Stored data entries:
###

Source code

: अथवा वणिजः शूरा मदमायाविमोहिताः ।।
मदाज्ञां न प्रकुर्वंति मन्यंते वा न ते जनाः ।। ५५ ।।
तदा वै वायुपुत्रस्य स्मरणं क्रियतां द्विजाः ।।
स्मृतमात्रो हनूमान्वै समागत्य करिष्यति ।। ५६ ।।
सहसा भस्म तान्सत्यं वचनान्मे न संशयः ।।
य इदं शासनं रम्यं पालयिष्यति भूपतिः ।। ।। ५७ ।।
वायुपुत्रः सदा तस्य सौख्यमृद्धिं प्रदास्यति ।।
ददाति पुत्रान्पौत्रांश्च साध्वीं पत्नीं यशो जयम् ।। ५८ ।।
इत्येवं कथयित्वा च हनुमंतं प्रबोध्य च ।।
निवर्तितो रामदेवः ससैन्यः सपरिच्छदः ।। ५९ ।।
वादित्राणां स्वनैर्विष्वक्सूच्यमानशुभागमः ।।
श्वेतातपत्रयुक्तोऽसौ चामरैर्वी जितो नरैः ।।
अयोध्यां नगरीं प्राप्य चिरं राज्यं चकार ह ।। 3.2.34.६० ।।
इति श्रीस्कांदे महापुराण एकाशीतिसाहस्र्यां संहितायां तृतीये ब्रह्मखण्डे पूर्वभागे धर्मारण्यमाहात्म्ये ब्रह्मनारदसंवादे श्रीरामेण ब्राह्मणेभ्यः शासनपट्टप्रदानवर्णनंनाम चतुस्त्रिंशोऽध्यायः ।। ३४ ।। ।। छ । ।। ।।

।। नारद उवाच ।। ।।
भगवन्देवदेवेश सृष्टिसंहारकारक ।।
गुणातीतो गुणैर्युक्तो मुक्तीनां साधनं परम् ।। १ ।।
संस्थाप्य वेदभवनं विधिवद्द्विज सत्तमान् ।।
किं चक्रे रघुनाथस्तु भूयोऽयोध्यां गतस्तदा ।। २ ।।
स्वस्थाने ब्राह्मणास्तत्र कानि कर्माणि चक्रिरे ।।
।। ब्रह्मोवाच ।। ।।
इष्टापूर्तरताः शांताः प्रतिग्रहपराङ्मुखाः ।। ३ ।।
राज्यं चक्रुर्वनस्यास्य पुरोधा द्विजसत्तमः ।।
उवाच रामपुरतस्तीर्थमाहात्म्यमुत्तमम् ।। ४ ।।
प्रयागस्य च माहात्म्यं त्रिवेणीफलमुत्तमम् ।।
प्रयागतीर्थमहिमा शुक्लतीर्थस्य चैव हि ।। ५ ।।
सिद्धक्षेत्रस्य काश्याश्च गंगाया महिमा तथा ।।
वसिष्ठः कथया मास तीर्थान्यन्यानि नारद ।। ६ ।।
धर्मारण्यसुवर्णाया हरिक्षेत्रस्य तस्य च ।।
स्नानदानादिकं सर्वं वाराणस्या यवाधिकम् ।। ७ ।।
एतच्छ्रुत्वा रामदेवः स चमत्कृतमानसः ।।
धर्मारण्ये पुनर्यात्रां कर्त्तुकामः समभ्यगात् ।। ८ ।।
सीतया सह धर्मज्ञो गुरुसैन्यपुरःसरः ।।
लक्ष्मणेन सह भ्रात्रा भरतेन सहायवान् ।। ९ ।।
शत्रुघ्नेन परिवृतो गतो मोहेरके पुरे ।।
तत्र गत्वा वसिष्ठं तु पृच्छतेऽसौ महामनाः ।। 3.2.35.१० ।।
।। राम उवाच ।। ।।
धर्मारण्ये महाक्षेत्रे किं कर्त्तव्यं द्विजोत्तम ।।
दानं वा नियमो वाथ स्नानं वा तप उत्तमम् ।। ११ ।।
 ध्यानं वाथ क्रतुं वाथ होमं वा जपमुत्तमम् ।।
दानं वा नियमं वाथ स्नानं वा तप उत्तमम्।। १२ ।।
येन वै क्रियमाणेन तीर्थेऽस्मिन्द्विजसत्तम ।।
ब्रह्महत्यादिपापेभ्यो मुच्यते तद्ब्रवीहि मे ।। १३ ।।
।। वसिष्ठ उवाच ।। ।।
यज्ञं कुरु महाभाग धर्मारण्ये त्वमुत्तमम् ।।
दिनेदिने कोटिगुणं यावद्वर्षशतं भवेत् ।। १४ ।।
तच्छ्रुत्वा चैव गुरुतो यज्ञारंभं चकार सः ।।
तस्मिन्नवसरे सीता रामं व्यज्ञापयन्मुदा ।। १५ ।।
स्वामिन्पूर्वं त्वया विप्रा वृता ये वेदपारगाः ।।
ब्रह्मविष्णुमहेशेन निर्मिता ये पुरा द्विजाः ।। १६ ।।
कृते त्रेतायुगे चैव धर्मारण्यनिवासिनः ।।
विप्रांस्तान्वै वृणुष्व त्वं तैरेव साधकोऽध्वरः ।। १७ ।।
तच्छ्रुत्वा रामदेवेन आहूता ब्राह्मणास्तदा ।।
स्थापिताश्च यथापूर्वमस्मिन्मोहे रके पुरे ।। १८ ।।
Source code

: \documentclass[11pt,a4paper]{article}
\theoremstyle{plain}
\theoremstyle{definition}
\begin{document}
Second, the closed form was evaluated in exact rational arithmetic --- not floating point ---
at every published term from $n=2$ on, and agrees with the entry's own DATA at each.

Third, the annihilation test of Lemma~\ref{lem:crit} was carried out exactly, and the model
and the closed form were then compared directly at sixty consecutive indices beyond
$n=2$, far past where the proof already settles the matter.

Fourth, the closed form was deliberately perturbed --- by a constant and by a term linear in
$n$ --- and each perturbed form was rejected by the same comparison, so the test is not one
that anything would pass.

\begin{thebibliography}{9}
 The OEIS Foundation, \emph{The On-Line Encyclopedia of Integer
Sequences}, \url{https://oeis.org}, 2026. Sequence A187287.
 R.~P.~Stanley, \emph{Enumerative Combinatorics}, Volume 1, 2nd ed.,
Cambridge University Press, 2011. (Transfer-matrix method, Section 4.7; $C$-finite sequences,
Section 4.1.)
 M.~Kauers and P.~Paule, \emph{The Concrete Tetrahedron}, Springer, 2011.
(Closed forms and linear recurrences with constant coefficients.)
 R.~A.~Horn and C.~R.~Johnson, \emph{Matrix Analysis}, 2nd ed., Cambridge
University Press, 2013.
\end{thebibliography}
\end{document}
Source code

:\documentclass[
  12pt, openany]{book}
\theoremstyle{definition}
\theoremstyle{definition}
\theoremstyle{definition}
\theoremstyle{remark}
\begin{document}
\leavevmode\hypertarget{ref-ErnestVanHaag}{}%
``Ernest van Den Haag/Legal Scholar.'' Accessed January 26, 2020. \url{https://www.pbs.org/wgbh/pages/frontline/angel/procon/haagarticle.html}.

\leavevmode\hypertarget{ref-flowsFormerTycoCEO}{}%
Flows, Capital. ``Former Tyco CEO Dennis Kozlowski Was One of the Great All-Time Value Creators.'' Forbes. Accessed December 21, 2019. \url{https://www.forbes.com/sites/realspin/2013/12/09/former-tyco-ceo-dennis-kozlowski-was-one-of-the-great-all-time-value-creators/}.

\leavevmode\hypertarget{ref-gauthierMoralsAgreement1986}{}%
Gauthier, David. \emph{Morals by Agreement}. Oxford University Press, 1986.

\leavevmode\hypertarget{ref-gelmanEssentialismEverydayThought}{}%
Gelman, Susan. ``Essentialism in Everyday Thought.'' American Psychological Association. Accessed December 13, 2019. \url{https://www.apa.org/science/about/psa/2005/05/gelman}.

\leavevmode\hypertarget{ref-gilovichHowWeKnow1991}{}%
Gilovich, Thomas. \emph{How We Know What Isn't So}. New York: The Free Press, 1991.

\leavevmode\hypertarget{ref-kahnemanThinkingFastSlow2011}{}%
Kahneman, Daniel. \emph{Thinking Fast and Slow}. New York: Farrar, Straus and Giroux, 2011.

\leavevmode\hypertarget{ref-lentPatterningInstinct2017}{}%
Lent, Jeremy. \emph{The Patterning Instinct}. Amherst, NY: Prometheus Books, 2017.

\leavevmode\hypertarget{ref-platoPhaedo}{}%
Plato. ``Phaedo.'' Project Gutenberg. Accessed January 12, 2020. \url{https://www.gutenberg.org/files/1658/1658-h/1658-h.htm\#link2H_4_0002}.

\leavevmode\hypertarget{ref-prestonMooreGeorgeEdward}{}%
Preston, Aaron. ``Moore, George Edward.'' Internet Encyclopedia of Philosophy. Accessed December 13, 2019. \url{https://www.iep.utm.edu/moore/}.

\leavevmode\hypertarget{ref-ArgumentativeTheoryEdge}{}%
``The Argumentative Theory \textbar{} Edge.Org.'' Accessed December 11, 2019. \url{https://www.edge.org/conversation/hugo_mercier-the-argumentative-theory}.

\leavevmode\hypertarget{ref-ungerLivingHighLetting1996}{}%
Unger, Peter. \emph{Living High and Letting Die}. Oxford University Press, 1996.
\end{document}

###

Count the lines in the records above that contain the word "perturbed", and give only the number.

## Reply to the task
2